Although many studies have shown a close correlation between early replication timing and gene expression in animal cells (Consortium, 2007; White et al., 2004), the mechanistic relationship between these parameters has not yet been fully elucidated. It was previously suggested that replication timing may affect expression by influencing the re-establishment of gene structure following its disruption during DNA replication (Brown, 1984; Gottesfeld and Bloomer, 1982). Since it is hard to follow events that take place at the replication fork itself, we developed a nuclear microinjection system that allows one to observe chromatin packaging on “new” DNA molecules at different times in S phase and thus mimic the process of replication in vivo (Zhang et al., 2002). In addition, this approach serves to isolate the effect of replication timing from many other factors that affect nucleosome structure.
In these studies, DNA injected into early-S cells adopts a relatively active and stable chromatin conformation characterized by acetylated histones H3 and H4. In contrast, naked DNA exposed to late S phase nuclei undergoes assembly with nucleosomes containing deacetylated histones.
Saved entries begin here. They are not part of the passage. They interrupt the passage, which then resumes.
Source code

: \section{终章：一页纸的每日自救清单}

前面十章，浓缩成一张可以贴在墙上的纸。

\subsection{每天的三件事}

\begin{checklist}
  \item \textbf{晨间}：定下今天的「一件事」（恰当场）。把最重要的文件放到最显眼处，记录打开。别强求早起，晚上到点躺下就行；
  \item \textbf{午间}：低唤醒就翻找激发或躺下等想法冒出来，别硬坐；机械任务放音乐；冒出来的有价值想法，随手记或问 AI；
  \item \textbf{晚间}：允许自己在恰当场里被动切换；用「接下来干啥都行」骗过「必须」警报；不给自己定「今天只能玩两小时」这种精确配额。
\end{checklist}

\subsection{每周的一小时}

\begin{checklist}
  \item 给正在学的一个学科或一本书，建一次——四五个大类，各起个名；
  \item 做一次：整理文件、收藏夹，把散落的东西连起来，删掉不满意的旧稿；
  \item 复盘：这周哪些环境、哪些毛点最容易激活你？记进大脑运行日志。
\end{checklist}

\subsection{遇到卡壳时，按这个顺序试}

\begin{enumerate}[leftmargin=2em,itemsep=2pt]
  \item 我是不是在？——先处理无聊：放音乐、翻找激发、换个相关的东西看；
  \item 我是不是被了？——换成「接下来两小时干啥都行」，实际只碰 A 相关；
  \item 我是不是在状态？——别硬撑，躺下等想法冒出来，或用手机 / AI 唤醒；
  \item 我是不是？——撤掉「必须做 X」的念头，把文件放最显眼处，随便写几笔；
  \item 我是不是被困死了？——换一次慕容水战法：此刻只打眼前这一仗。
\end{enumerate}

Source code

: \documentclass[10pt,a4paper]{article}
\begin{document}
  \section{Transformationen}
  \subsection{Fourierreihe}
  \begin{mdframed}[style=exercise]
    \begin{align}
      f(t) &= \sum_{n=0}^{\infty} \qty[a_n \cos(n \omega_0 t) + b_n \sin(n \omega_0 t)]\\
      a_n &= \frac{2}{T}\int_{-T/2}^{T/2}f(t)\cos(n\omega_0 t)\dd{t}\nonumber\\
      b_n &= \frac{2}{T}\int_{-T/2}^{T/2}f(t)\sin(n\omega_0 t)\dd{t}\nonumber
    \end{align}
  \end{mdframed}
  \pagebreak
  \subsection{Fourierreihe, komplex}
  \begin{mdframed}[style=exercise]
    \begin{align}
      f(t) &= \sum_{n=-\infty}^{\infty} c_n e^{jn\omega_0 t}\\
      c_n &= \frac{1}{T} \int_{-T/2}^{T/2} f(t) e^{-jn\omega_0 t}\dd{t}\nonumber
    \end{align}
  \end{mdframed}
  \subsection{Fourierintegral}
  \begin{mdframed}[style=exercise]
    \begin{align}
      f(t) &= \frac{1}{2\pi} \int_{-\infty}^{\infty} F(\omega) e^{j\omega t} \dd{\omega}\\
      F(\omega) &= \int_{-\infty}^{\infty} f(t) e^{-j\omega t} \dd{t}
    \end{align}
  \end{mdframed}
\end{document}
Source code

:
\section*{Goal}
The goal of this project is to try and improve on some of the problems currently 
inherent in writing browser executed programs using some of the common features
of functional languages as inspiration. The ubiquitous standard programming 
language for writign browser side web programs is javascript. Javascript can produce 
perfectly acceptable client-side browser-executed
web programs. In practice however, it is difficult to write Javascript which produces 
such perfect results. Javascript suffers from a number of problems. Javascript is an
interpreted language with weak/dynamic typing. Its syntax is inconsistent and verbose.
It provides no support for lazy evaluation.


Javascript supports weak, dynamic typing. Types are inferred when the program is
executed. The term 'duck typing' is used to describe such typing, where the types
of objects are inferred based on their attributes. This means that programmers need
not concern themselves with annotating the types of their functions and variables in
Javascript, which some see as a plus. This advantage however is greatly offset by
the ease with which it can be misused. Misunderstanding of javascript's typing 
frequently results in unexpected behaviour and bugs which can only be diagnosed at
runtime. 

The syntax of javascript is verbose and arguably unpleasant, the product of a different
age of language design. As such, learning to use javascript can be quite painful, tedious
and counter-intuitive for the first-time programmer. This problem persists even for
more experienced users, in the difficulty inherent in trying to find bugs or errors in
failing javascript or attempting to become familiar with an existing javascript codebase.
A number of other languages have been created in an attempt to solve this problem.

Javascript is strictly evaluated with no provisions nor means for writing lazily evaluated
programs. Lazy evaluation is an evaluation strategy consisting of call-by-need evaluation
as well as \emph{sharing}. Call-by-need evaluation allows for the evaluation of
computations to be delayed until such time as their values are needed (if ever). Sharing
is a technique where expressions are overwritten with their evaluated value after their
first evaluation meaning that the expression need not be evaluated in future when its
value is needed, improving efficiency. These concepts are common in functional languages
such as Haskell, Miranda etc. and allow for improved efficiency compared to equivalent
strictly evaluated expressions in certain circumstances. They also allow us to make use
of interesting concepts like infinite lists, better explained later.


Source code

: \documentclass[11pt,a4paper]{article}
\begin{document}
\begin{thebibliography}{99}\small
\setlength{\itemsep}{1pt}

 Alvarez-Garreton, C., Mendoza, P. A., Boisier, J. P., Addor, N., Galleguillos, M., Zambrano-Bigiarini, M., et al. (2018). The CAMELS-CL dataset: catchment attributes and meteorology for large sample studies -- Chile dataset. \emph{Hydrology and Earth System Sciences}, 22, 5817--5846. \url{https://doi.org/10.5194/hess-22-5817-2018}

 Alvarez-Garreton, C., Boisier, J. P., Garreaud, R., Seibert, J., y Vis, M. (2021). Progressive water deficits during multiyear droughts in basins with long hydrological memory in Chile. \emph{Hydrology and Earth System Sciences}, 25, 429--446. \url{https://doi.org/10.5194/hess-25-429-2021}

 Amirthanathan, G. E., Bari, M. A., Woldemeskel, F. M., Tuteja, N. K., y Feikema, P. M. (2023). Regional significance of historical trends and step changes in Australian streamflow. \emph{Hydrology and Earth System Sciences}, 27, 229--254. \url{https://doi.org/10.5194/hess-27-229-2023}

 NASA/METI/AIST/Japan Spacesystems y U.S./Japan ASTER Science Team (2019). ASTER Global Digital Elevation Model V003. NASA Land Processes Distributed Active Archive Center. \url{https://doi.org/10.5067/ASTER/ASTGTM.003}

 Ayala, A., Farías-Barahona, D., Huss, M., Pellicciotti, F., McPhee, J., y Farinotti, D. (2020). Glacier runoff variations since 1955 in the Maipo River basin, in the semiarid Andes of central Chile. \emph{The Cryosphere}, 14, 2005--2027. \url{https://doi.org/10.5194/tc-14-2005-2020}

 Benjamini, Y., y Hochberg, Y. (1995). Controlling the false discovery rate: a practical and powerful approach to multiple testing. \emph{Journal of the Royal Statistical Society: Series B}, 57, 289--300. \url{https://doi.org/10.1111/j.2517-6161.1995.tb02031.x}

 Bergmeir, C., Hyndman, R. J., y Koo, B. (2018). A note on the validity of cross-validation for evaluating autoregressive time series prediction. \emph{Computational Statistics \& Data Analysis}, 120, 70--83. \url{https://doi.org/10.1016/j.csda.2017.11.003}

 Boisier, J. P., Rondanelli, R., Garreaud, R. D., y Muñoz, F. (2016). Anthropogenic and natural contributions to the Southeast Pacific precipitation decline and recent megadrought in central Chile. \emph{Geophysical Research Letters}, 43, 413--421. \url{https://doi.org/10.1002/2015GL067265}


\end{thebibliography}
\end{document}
Similar results were obtained on actively replicating molecules in this same system and these results were also confirmed for endogenous chromosomal replicating DNA, as well (Zhang et al., 2002). Taken together, these findings suggest that the microinjection system provides a reliable way for studying the effect of replication timing on gene structure.
While most gene regions replicate at a fixed time in S phase in all cell types, there are also a large number of genes that replicate in a developmentally regulated manner with DNA synthesis taking place during late S phase in inactive cell types, while being early replicating in cells that express these gene regions (Goren and Cedar, 2003). In a similar manner, a number of early embryonic genes have been shown to switch from early to late replication as a function of differentiation (Hiratani et al., 2004; Perry et al., 2004). According to the model described above, these changes in replication timing should have a critical effect on gene structure.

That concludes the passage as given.